| YOUR TASK |
Scan the records for the word "example". Copy each line that includes it.

| DATA FOR THE TASK |
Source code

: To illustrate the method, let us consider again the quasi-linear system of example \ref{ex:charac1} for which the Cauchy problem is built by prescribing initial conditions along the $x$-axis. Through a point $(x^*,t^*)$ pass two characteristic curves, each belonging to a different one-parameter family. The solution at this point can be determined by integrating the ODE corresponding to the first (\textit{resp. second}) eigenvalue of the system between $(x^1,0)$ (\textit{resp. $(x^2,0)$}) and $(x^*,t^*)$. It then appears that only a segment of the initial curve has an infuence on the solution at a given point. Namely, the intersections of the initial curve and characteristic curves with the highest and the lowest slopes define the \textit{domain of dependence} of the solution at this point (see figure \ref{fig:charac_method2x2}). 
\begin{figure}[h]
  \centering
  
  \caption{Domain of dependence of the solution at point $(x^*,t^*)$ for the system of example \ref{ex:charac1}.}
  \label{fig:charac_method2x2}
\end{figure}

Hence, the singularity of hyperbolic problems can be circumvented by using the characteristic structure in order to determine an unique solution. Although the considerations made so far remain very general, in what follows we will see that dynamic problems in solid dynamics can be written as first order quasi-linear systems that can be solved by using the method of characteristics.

| RESPONSE AREA |
: To illustrate the method, let us consider again the quasi-linear system of example \ref{ex:charac1} for which the Cauchy problem is built by prescribing initial conditions along the $x$-axis. Through a point $(x^*,t^*)$ pass two characteristic curves, each belonging to a different one-parameter family. The solution at this point can be determined by integrating the ODE corresponding to the first (\textit{resp. second}) eigenvalue of the system between $(x^1,0)$ (\textit{resp. $(x^2,0)$}) and $(x^*,t^*)$. It then appears that only a segment of the initial curve has an infuence on the solution at a given point. Namely, the intersections of the initial curve and characteristic curves with the highest and the lowest slopes define the \textit{domain of dependence} of the solution at this point (see figure \ref{fig:charac_method2x2}). 
  \caption{Domain of dependence of the solution at point $(x^*,t^*)$ for the system of example \ref{ex:charac1}.}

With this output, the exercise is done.